To Intervene Or Not to Intervene?

That the United Nations is ineffective at responding to conflicts and humanitarian crises is obvious. That violent convulsions will continue to plague mankind is equally obvious. The question has long been what to do about these dual realities.

In the human rights community there has long floated around the idea of establishing an international rapid reaction force under the auspices of the United Nations security council that could immediately be deployed to address various crises as they emerge. In fact, in 1948 the first secretary-general of the UN proposed just such a force to deal with the violence and chaos that was then (and maybe still) plaguing Jerusalem. Predictably, the United States and the Soviet Union thought it a terrible idea.

When the idea is raised in earnest, it has historically been dismissed by the more pragmatic among us who see it as well-intentioned but hopelessly unfeasible. Not to be dissuaded, this week a group of academics, former government officials, and security experts tabled a proposal at the UN to create a 15,000 man military, civilian, police, and medical force to intervene for humanitarian purposes.

The proposal has some intellectual rigor behind it, contained in the pages of a compelling new book of essays [Warning: PDF link] edited by Robert Johansen of the University of Notre Dame. The volume is aptly titled A United Nations Emergency Peace Service to Prevent Genocide and Crimes Against Humanity, and it makes a serious case for establishing what many have come to calling a “UN Army.” (In the book it is called an “Emergency Peace Force”).

In the introduction, Brain Urquhart addresses some of the common objections to the establishment of such a force. “…the most basic objection to a standing UN peace service is seldom expressed publicly. Protection of national sovereignty is a concern that very often limits the ability of the UN to do the right thing in the right way at the right time. Fear of any UN development that may erode national sovereignty has always limited the UN’s capacity for intervention.”

This is, in the phrasing of my colleague, a “spicy meatball.” It is indeed. It touches upon a fundamental contradiction that has always been at the heart of UN peacekeeping: international forces are only deployed with the agreement of the relative governments party to a crisis. In short, under certain circumstances – like say the slaughter of your own citizens – does a government forfeit the protections and privileges of sovereignty?
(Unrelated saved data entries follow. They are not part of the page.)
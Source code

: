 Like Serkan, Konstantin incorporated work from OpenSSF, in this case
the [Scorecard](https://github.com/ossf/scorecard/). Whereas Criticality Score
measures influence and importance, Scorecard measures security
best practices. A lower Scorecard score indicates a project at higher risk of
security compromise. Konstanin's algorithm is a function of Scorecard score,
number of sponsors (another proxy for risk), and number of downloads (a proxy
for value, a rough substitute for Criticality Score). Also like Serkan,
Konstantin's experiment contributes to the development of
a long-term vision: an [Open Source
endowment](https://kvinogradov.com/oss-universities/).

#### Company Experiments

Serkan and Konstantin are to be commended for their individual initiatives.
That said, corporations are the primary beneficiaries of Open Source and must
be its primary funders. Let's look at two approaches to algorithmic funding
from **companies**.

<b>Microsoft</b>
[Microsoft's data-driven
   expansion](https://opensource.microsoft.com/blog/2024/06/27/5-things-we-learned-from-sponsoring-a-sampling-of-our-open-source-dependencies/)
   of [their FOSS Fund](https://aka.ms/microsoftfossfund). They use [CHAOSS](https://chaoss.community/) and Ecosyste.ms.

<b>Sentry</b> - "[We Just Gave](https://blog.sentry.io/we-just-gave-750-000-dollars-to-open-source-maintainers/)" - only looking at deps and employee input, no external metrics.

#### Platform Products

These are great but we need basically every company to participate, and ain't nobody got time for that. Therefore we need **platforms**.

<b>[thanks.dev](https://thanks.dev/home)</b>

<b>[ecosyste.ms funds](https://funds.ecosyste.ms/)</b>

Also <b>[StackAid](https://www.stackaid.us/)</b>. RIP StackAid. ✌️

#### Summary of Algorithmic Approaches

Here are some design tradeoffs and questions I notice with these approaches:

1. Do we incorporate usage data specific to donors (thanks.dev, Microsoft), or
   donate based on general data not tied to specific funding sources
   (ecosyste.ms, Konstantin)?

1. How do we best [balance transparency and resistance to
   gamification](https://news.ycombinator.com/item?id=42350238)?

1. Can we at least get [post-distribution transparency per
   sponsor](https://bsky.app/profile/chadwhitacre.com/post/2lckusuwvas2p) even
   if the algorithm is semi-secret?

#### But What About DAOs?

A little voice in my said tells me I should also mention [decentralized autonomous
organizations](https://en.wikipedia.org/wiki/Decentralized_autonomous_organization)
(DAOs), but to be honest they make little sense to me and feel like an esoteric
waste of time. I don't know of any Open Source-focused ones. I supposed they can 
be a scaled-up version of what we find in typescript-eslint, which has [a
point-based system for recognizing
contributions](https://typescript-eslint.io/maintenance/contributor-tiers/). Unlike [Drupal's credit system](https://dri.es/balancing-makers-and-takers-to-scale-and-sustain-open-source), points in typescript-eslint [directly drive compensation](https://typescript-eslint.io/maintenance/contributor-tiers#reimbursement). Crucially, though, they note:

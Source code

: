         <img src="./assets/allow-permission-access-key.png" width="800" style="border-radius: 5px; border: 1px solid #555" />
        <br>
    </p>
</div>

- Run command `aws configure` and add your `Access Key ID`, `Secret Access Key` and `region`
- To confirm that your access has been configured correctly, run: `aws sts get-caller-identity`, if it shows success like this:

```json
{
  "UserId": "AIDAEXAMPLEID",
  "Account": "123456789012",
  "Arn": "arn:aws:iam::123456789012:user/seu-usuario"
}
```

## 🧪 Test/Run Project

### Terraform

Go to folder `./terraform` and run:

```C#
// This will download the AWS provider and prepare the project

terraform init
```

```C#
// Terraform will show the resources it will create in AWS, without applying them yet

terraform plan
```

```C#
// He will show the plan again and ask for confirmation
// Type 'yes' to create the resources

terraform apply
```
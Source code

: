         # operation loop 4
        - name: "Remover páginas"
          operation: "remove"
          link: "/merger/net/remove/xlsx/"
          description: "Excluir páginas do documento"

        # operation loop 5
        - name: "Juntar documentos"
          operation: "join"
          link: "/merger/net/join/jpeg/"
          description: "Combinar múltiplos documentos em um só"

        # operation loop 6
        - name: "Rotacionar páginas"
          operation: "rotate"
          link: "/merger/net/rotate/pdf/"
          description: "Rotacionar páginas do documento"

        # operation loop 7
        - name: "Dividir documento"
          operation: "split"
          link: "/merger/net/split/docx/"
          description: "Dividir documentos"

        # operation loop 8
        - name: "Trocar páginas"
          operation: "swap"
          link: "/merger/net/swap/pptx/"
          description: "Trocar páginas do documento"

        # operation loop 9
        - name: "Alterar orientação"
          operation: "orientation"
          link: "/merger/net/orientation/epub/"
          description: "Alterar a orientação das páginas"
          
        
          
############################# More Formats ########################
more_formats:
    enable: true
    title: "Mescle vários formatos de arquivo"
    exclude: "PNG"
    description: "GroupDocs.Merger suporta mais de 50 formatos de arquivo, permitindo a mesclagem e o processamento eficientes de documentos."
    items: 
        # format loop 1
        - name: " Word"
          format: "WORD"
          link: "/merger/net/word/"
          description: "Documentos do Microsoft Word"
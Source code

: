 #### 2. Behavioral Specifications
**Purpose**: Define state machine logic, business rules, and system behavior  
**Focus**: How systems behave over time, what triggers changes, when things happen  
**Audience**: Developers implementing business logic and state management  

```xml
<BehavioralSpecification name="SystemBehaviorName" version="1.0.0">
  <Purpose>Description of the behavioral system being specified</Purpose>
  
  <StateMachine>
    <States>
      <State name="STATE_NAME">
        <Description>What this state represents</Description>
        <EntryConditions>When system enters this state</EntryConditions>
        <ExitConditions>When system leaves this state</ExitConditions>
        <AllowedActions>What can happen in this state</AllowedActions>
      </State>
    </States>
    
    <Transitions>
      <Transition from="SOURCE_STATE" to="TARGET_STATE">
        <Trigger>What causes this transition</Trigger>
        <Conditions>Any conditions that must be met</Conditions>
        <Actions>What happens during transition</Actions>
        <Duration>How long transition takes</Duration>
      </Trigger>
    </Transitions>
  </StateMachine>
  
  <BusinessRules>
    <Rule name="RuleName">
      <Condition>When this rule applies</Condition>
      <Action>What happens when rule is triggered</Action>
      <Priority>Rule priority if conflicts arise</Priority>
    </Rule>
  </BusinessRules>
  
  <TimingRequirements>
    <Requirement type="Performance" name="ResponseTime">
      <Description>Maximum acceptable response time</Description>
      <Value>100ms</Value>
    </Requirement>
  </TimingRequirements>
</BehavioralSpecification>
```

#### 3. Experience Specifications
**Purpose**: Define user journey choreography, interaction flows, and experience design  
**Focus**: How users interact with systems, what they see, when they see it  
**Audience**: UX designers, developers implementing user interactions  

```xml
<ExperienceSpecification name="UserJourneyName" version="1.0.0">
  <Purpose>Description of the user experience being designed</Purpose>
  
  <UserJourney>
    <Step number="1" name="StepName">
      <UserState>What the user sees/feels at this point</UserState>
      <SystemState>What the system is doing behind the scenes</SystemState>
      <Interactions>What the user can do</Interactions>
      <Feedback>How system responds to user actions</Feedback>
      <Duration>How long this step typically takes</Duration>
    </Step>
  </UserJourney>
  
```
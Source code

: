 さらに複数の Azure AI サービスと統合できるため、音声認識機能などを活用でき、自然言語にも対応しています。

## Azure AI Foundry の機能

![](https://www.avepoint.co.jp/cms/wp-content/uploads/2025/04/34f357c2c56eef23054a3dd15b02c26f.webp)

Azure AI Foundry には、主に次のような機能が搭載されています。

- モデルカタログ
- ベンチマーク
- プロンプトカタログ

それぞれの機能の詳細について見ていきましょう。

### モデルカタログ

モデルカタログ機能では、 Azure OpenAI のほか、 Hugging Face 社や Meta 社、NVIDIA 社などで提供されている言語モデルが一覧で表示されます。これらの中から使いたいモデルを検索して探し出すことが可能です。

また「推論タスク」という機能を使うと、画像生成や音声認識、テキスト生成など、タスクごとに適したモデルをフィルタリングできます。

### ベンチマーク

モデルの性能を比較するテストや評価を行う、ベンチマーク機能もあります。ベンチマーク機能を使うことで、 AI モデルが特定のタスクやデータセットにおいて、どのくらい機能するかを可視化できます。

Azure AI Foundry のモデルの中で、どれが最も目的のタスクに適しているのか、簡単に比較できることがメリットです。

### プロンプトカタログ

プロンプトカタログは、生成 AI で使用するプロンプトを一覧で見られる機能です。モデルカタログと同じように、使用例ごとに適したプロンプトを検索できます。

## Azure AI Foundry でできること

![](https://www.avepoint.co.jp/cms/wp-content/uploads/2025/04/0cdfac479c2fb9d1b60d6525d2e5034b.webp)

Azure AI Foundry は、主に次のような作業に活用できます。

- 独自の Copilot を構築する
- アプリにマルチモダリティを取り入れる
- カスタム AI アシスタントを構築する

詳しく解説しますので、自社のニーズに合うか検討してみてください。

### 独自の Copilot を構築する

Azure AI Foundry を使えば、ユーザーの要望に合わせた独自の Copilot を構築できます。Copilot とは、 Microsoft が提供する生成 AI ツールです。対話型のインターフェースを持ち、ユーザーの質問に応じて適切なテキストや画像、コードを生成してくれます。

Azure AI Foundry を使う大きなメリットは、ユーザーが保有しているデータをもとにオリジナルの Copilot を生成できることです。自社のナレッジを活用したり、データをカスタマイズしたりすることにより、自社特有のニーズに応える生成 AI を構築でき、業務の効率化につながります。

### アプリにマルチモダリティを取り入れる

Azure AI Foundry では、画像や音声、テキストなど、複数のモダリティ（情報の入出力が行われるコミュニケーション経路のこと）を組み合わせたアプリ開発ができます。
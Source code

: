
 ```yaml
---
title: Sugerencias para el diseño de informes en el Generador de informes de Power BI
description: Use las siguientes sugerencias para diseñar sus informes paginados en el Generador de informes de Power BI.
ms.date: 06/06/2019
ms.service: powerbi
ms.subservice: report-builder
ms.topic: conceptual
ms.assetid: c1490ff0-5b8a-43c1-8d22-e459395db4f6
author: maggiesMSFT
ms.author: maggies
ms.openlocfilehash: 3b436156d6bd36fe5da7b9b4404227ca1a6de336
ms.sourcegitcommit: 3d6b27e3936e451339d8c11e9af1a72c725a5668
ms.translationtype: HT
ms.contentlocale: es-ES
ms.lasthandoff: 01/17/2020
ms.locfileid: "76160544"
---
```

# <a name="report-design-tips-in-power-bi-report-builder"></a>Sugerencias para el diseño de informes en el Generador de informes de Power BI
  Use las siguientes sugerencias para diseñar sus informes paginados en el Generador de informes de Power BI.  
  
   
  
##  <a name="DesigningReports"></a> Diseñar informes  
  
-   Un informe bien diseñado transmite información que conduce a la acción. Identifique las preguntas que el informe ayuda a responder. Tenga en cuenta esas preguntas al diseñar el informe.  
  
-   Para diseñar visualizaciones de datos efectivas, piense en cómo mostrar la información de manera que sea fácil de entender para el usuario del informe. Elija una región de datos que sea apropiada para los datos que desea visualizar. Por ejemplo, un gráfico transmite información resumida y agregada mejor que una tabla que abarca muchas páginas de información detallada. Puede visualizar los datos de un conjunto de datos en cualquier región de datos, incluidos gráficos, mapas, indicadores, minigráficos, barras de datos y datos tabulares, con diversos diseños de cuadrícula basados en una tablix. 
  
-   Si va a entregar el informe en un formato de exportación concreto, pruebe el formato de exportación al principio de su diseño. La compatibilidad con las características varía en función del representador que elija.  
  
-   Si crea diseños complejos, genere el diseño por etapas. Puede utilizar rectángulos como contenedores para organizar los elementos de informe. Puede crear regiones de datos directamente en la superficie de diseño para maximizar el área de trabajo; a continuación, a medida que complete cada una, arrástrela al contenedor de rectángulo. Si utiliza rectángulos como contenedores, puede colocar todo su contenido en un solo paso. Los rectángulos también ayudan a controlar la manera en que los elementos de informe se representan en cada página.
Furthermore, who decides?

Now, presumably most people who ideologically reside somewhere near the center-left of the spectrum would offer up the UN Security Council for that task. But let us try a quick little thought experiment. For weeks the UN has been trying to convince the government in Khartoum to permit the entry of a UN force to take over for the pathetically undermanned and underequipped African Union force that is currently in Darfur. For weeks, the government has studiously avoided making a decision. Today, President Omar al-Bashir finally came out with an unequivocal statement, vowing to never allow U.N. peacekeepers into Darfur. For good measure he blamed Jewish organizations for pushing for their deployment.

So, what would be different today if we had a standing UN Emergency Peace Force? Well, if the force were only deployed at the approval of concerned governments…nothing. If the decision were taken out of Khartoum’s hands and placed into those of the security council. Well…nothing. It is highly inconceivable that China and Russia would agree to go over the head of the Sudanese government and sanction the intervention. Both for hard-headed economic reasons and because a larger issue is at play: namely the sanctity of sovereignty.

As noble as the sentiment is behind the creation of an Emergency Police Force, the need it would supposedly fill is sort of besides the point without some sort of resolution to the more fundamental problems posed by the very idea of humanitarian intervention.